Wineke: Status Quo Losing Support
By Bill Wineke Special To Channel 3000
Something is going on in the world but I have to confess I am not sure what it is.
Every place you look, large numbers of citizens are withdrawing their sanction from the economic and political systems that have ruled our disparate societies for decades.
In Libya, for example, a rather bizarre group of loosely organized revolutionaries just topped a despot who had ruled with an iron hand for four decades. A similar revolution took place in Egypt and another in Tunisia.

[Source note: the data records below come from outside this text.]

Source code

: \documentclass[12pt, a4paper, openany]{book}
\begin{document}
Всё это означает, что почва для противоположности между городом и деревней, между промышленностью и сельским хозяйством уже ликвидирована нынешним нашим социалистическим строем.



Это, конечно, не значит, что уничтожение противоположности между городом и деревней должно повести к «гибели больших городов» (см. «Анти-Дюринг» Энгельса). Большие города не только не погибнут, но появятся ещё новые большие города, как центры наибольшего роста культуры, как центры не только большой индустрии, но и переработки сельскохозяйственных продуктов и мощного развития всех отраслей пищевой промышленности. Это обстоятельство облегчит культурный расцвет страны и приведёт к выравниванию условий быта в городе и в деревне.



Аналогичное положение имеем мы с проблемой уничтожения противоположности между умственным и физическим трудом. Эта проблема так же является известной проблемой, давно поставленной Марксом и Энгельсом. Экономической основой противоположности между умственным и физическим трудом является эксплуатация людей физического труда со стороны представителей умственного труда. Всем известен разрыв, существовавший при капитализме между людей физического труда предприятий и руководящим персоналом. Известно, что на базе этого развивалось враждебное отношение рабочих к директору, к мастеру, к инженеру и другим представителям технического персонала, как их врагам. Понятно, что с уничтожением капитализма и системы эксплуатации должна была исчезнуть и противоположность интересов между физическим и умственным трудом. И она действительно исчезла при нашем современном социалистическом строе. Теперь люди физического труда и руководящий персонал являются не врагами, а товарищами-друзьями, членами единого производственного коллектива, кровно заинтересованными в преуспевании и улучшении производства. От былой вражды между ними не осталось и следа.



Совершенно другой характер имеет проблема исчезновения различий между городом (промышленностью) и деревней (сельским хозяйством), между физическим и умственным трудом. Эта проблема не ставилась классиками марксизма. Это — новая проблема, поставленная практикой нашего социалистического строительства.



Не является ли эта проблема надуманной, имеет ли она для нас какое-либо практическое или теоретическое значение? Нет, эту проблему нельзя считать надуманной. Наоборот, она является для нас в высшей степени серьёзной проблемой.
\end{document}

Efforts in Yemen and in Syria are ongoing.
A couple of years ago, the so-called Tea Party movement came from nowhere and seized effective control of the Republican Party, making it virtually impossible for the party’s elected leadership to get anything accomplished.
Today, the Occupy Wall Street movement, which demands economic justice but has not backed either politicians or specific legislation to achieve it, is being replicated not only around the United States but all over the world.

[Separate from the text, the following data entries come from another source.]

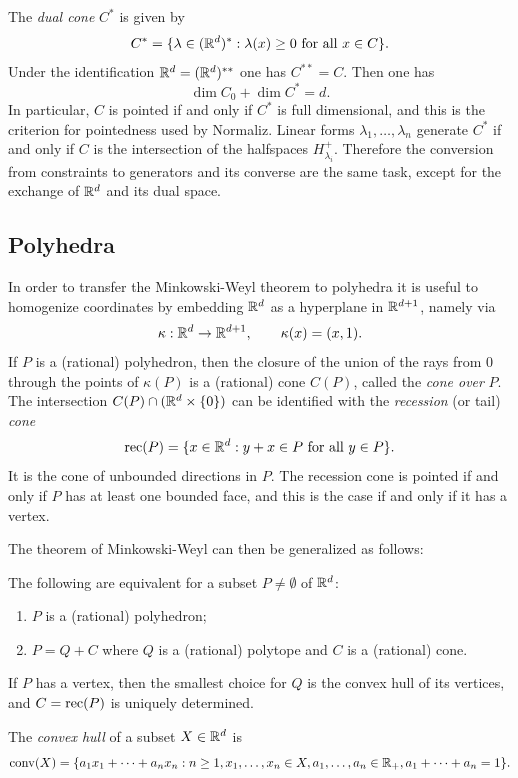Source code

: The \emph{dual cone} $C^*$ is given by
$$
C^*=\{\lambda\in (\RR^d)^*:\lambda(x)\ge0 \text{ for all } x\in C\}.
$$
Under the identification $\RR^d=(\RR^d)^{**}$ one has $C^{**}=C$. Then one has
$$
\dim C_0+\dim C^*=d.
$$
In particular, $C$ is pointed if and only if $C^*$ is full dimensional, and this is the criterion for pointedness used by Normaliz. Linear forms $\lambda_1,\dots,\lambda_n$ generate $C^*$ if and only if $C$ is the intersection of the halfspaces $H_{\lambda_i}^+$. Therefore the conversion from constraints to generators and its converse are the same task, except for the exchange of $\RR^d$ and its dual space.

\subsection{Polyhedra}

In order to transfer the Minkowski-Weyl theorem to polyhedra it is useful to homogenize coordinates by embedding $\RR^d$ as a hyperplane in $\RR^{d+1}$, namely via
$$
\kappa:\RR^d\to\RR^{d+1},\qquad \kappa(x)=(x,1).
$$
If $P$ is a (rational) polyhedron, then the closure of the union of the rays from $0$ through the points of $\kappa(P)$ is a (rational) cone $C(P)$, called the \emph{cone over} $P$. The intersection $C(P)\cap(\RR^d\times\{0\})$ can be identified with the \emph{recession} (or tail) \emph{cone}
$$
\rec(P)=\{x\in\RR^d: y+x\in P\text{ for all } y\in P\}.
$$
It is the cone of unbounded directions in $P$. The recession cone is pointed if and only if $P$ has at least one bounded face, and this is the case if and only if it has a vertex.

The theorem of Minkowski-Weyl can then be generalized as follows:

\begin{theorem}[Motzkin]
	The following are equivalent for a subset $P\neq\emptyset$ of $\RR^d$:
	\begin{enumerate}
		\item $P$ is a (rational) polyhedron;
		\item $P=Q+C$ where $Q$ is a (rational) polytope and $C$ is a (rational) cone.
	\end{enumerate}
	If $P$ has a vertex, then the smallest choice for $Q$ is the convex hull of its vertices, and $C=\rec(P)$ is uniquely determined.
\end{theorem}

The \emph{convex hull} of a subset $X\in\RR^d$ is
$$
\conv(X)=\{a_1x_1+\dots+a_nx_n: n\ge 1, x_1,\dots,x_n\in X, a_1,\dots,a_n\in\RR_+, a_1+\dots+a_n=1\}.
$$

The only thing all these movements have in common is that the powers they are confronting seem absolutely baffled by them and completely perplexed about how to deal with them.
Libyan despot Col. Muammar el-Qaddafi is the latest example of that. The Libyan rebel movement seemed almost a joke when it began. Qaddafi had absolute control of the country. He had the planes and the tanks and the mortars. He was ruthless and deranged.

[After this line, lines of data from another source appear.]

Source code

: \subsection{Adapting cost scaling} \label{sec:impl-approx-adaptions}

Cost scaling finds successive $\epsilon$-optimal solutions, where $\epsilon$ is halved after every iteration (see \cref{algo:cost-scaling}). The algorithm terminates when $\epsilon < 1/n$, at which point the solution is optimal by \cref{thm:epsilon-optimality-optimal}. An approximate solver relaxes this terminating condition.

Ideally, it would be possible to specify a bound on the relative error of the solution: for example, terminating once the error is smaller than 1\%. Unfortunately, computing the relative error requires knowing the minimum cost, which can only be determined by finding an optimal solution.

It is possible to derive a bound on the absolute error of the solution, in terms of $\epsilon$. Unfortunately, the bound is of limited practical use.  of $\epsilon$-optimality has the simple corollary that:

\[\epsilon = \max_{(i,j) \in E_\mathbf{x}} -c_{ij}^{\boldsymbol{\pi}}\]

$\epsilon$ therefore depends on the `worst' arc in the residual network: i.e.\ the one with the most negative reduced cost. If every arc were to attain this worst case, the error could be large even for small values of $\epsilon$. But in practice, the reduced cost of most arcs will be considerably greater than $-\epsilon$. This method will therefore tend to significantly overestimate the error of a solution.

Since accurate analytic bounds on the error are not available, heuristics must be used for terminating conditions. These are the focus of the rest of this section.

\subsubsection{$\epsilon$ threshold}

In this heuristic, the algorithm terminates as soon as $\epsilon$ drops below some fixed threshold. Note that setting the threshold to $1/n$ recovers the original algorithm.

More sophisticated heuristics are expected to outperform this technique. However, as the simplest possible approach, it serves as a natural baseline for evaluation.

The rebels had not much but good cheer. They drove around in pick up trucks and seemingly fired most of their ammunition in the air. The iconic image of the Libyan rebels was of a guy trying to fire a rocket but aiming it backward.
To be sure, the United States and, then, its NATO allies neutralized Libyan air power and diminished its armored vehicle fleets. Nevertheless, every time you read a press report about a battle, the report noted that the rebels were being pulverized by superior government forces.
Then, a couple days later, you read that the rebels won.
The same story seems to be playing out in Syria. A strongman uses his well-trained army to kill protesting civilians, day after day, and, yet, the Syrian rebels keep marching.
In America, the Tea Party is, essentially, demanding that our system of government be shut down and replaced with a more utopian government that would spend less, tax less, and do less.
The Wall Street Occupiers are, essentially, demanding that our economic system be shut down and replaced with a more utopian system that does not funnel the nation’s wealth into the pockets of 1 percent of the population.
Neither of these positions is likely to succeed or to work if it did succeed. But that’s not the point. The point is that a very large number of Americans are no longer willing to sanction the status quo and in so doing they are initiating a national debate about what kind of country we want to be.
America doesn’t have a dictator so our local movements aren’t likely to involve literal revolution. But I don’t see our Democratic or Republican leaders resting easy these days. In Europe, things seem even more chaotic. Each day brings forth a new tentative agreement to rescue the European economies followed by announcements those agreements failed.
It is all very exciting and all very scary.